Wednesday, May 25, 2022
URI encoding
I've fallen into a rabbit hole of URI encoding and decoding, and why not publish my results here so I at least have a place I know where I can look it up again. And who knows? Maybe someone else will find this useful.
Anyway, there are two standards that define URIs:
The first is from the IETF and what most non-browsers that deal with URIs use. The second is from the WHATWG (and while WHATWG stands for “Web Hypertext Application Technology Working Group,” I always read that as ”What Working Group?” which gives away my opinions on this group, truth be told) and is the standard being pushed by the three major browsers left (Chrome, Firefox and Safari).
RFC-3986 is quite clear on when to encode and decode characters:
Under normal circumstances, the only time when octets within a URI are percent-encoded is during the process of producing the URI from its component parts. This is when an implementation determines which of the reserved characters are to be used as subcomponent delimiters and which can be safely used as data. Once produced, a URI is always in its percent-encoded form.
When a URI is dereferenced, the components and subcomponents significant to the scheme-specific dereferencing process (if any) must be parsed and separated before the percent-encoded octets within those components can be safely decoded, as otherwise the data may be mistaken for component delimiters. The only exception is for percent-encoded octets corresponding to characters in the unreserved set, which can be decoded at any time. For example, the octet corresponding to the tilde ("~") character is often encoded as "%7E" by older URI processing implementations; the "%7E" can be replaced by "~" without changing its interpretation.

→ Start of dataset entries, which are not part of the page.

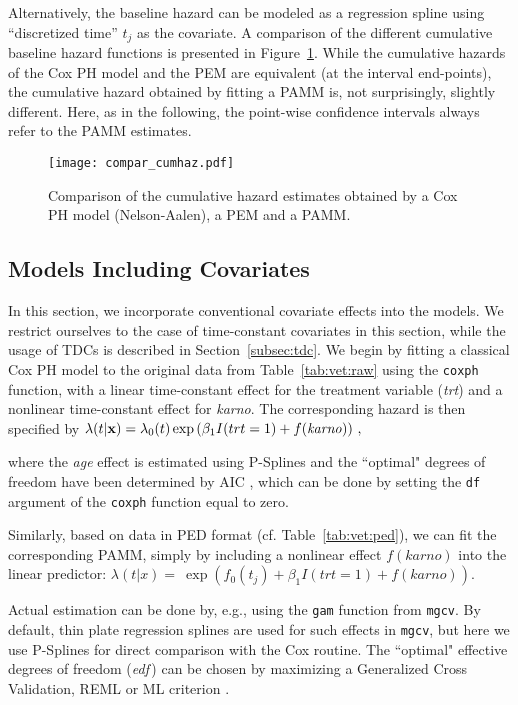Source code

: \documentclass[submit]{smj}
\newcommand{\bfx}{\mathbf{x}}
\begin{document}
Alternatively, the baseline hazard can be modeled as a regression spline using
``discretized time'' $t_j$ as the covariate.
A comparison of the different cumulative baseline hazard functions is presented in Figure~\ref{fig:comp:haz}.
While the cumulative hazards of the Cox PH model and the PEM are equivalent (at the interval end-points),
the cumulative hazard obtained by fitting a PAMM is, not surprisingly, slightly different.
Here, as in the following, the point-wise confidence intervals always refer to
the PAMM estimates.


\begin{figure}[!h]
\texttt{[image: compar\_cumhaz.pdf]}
\vspace{-40pt}
\caption{Comparison of the cumulative hazard estimates obtained by a Cox PH model
(Nelson-Aalen), a PEM and a PAMM.}
\label{fig:comp:haz}
\end{figure}


\subsection{Models Including Covariates}\label{ssec:withCovars}
In this section, we incorporate conventional covariate effects into the models.
We restrict ourselves to the case of time-constant covariates in this section,
while the usage of TDCs is described in Section~\ref{subsec:tdc}.
We begin by fitting a classical Cox PH model to the original data from
Table~\ref{tab:vet:raw} using the \texttt{coxph} function, with a linear
time-constant effect for the treatment variable ({\it trt}) and a nonlinear
time-constant effect for {\it karno}. The corresponding hazard is then specified
by
$
\lambda(t|\bfx) = \lambda_0(t)\exp \left(\beta_1I(trt=1) + f(\text{\emph{karno}})\right)\,,
$

where the {\it age} effect is estimated using P-Splines \citep{Eilers1996} and
the ``optimal" degrees of freedom have been determined by AIC \citep{HurSimTsa:98},
which can be done by setting the \texttt{df} argument of the \texttt{coxph}
function equal to zero.

Similarly, based on data in PED format (cf.  Table~\ref{tab:vet:ped}), we can
fit the corresponding PAMM, simply by including a nonlinear effect
$f(karno)$ into the linear predictor:
$
\lambda(t|x)=~\exp(f_{0}(t_j) + \beta_1I(trt=1) + f(karno)).
$

Actual estimation can be done by, e.g., using the \texttt{gam} function from
\texttt{mgcv}. By default, thin plate regression splines are used for such
effects in \texttt{mgcv}, but here we use P-Splines for direct comparison with
the Cox routine. The ``optimal" effective degrees of freedom
({\it edf}\,) can be chosen by maximizing a Generalized Cross Validation, REML
or ML criterion \citep{Wood2017,Wood:2011}.
\end{document}
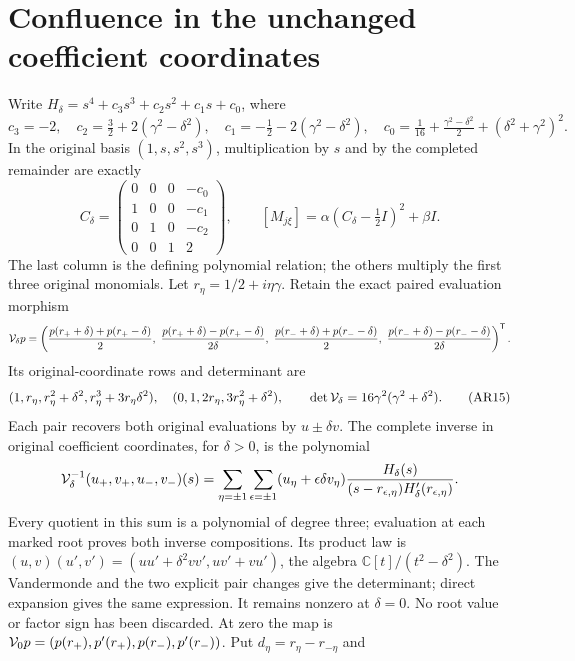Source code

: \documentclass[11pt]{article}
\newcommand{\C}{\mathbb C}
\begin{document}
\section{Confluence in the unchanged coefficient coordinates}
Write $H_\delta=s^4+c_3s^3+c_2s^2+c_1s+c_0$, where
\[
c_3=-2,\quad c_2=\tfrac32+2(\gamma^2-\delta^2),\quad
c_1=-\tfrac12-2(\gamma^2-\delta^2),\quad
c_0=\tfrac1{16}+\tfrac{\gamma^2-\delta^2}{2}
                              +(\delta^2+\gamma^2)^2.
\]
In the original basis $(1,s,s^2,s^3)$, multiplication by
$s$ and by the completed remainder are exactly
\begin{equation}
C_\delta=\begin{pmatrix}
0&0&0&-c_0\\1&0&0&-c_1\\0&1&0&-c_2\\0&0&1&2
\end{pmatrix},\qquad
[M_{j\xi}]=\alpha(C_\delta-\tfrac12I)^2+\beta I .
\tag{AR14}
\end{equation}
The last column is the defining polynomial relation; the
others multiply the first three original monomials.
Let $r_\eta=1/2+i\eta\gamma$. Retain the exact paired
evaluation morphism
\[
{\cal V}_\delta p=
\left(\frac{p(r_++\delta)+p(r_+-\delta)}2,\
\frac{p(r_++\delta)-p(r_+-\delta)}{2\delta},\
\frac{p(r_-+\delta)+p(r_--\delta)}2,\
\frac{p(r_-+\delta)-p(r_--\delta)}{2\delta}\right)^{\mathsf T}.
\]
Its original-coordinate rows and determinant are
\begin{equation}
(1,r_\eta,r_\eta^2+\delta^2,r_\eta^3+3r_\eta\delta^2),\quad
(0,1,2r_\eta,3r_\eta^2+\delta^2),\qquad
\det{\cal V}_\delta=16\gamma^2(\gamma^2+\delta^2).
\tag{AR15}
\end{equation}
Each pair recovers both original evaluations by $u\pm\delta v$.
The complete inverse in original coefficient coordinates, for
$\delta>0$, is the polynomial
\[
{\cal V}_\delta^{-1}(u_+,v_+,u_-,v_-)(s)
=\sum_{\eta=\pm1}\sum_{\epsilon=\pm1}
(u_\eta+\epsilon\delta v_\eta)
\frac{H_\delta(s)}
 {(s-r_{\epsilon,\eta})H'_\delta(r_{\epsilon,\eta})}.
\]
Every quotient in this sum is a polynomial of degree three;
evaluation at each marked root proves both inverse compositions.
Its product law is $(u,v)(u',v')=(uu'+\delta^2vv',uv'+vu')$,
the algebra $\C[t]/(t^2-\delta^2)$. The Vandermonde and the
two explicit pair changes give the determinant; direct
expansion gives the same expression. It remains nonzero
at $\delta=0$. No root value or factor sign has been discarded.
At zero the map is
$ {\cal V}_0p=(p(r_+),p'(r_+),p(r_-),p'(r_-))$.
Put $d_\eta=r_\eta-r_{-\eta}$ and
\end{document}
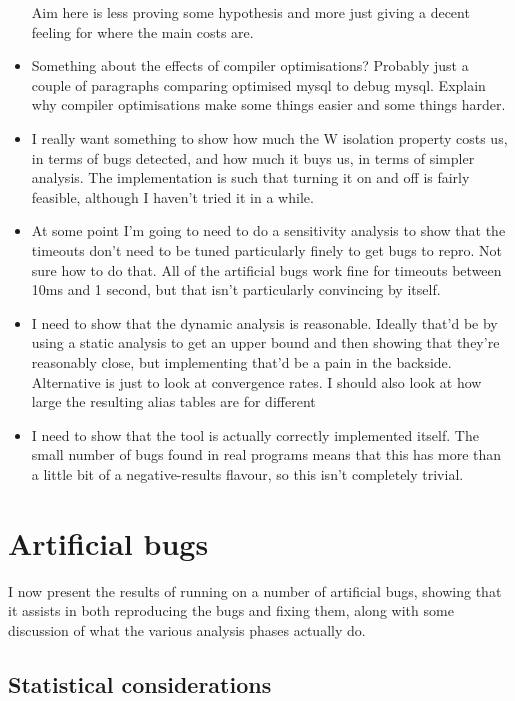 \begin{itemize}
  Aim here is less proving some hypothesis and more just giving a
  decent feeling for where the main costs are.
\item Something about the effects of compiler optimisations?  Probably
  just a couple of paragraphs comparing optimised mysql to debug
  mysql.  Explain why compiler optimisations make some things easier
  and some things harder.
\item I really want something to show how much the W isolation
  property costs us, in terms of bugs detected, and how much it buys
  us, in terms of simpler analysis.  The implementation is such that
  turning it on and off is fairly feasible, although I haven't tried
  it in a while.
\item At some point I'm going to need to do a sensitivity analysis to
  show that the timeouts don't need to be tuned particularly finely to
  get bugs to repro.  Not sure how to do that.  All of the artificial
  bugs work fine for timeouts between 10ms and 1 second, but that
  isn't particularly convincing by itself.
\item I need to show that the dynamic analysis is reasonable.  Ideally
  that'd be by using a static analysis to get an upper bound and then
  showing that they're reasonably close, but implementing that'd be a
  pain in the backside.  Alternative is just to look at convergence
  rates.  I should also look at how large the resulting alias tables
  are for different 
\item I need to show that the tool is actually correctly implemented
  itself.  The small number of bugs found in real programs means that
  this has more than a little bit of a negative-results flavour, so
  this isn't completely trivial.
\end{itemize}

\section{Artificial bugs}

I now present the results of running {\implementation} on a number of
artificial bugs, showing that it assists in both reproducing the bugs
and fixing them, along with some discussion of what the various
analysis phases actually do.

\subsection{Statistical considerations}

Because the percent ("%") character serves as the indicator for percent-encoded octets, it must be percent-encoded as "%25" for that octet to be used as data within a URI. Implementations must not percent-encode or decode the same string more than once, as decoding an already decoded string might lead to misinterpreting a percent data octet as the beginning of a percent-encoding, or vice versa in the case of percent-encoding an already percent-encoded string.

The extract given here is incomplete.